Democratic leaders who met with the president Tuesday came away extolling a public option as the best way to inject more choice and competition into the insurance market. "We're going to do our very best to have a public option or something like a public option before we finish this work," said Senate Majority Leader Harry Reid, D-Nev.
White House press secretary Robert Gibbs said Obama will be more specific than he has been in the past about what he favors and how he wants to pay for it.
"What the president will do is ... take the strands that exist, the ideas that are out there, and try to pull many of those together, outline in some specificity a plan moving forward," he said.
Tom Daschle, former Senate majority leader and Obama's initial pick for health secretary, said there will be "no surprises" in the address but added the president would likely offer more details about his plan.
"He'll be as specific as a president can be in 45 minutes," Daschle said.

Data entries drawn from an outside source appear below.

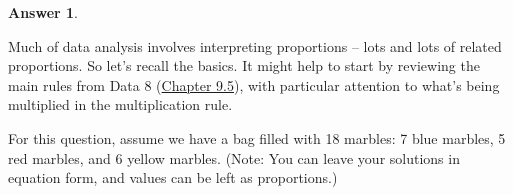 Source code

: \documentclass[addpoints, 12pt]{exam}
\theoremstyle{definition}
\newtheorem*{answer}{Answer}
\begin{document}
\begin{questions}
\begin{parts}
\begin{shaded}
\begin{answer}
\end{answer}
\end{shaded}

\end{parts}

\newpage


\question[3] Much of data analysis involves interpreting proportions – lots and lots of related proportions. So let's recall the basics. It might help to start by reviewing the main rules from Data 8 (\href{https://www.inferentialthinking.com/chapters/09/5/Finding_Probabilities.html}{Chapter 9.5}), with particular attention to what's being multiplied in the multiplication rule.

\vspace{.25in}

For this question, assume we have a bag filled with 18 marbles: 7 blue marbles, 5 red marbles, and 6 yellow marbles. (Note: You can leave your solutions in equation form, and values can be left as proportions.)
\vspace{.1in}
\end{questions}
\end{document}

The speech presents Obama with a series of conflicting expectations, experts say:
• He must get deeper into the nitty-gritty of five health care bills in Congress without being so specific that he confuses the millions watching on TV.
"This cannot be simply the speech he's given before," said Kathleen Hall Jamieson, professor of communication at University of Pennsylvania's Annenberg School for Communication. "There now has to be an outline of an Obama bill."
On the other hand, says Kenneth Thorpe, chairman of the Department of Health Policy and Management at Emory University, "it's got to be simple, it's got to be believable and compelling, and it's got to be powerful."
• He has to come across as tough and willing to stand up for his principles while appearing magnanimous toward his political opponents and willing to compromise.
Speaking before a joint session of Congress "is a dramatic and open invitation to be pluralistic and open-minded and extend an olive branch to the other side," says Roderick Hart, dean of the College of Communication at the University of Texas.
• He must try to satisfy his liberal base, which favors a public option and generous subsidies to the uninsured, without alienating moderates who want private health care cooperatives or a public option only as a last resort.
"I think he will make clear that his bottom line is to get it done, one way or another," says Ron Pollack, executive director of the liberal health advocacy group Families USA. "If it can't get done on a bipartisan basis, he is determined to get it through the Congress this year."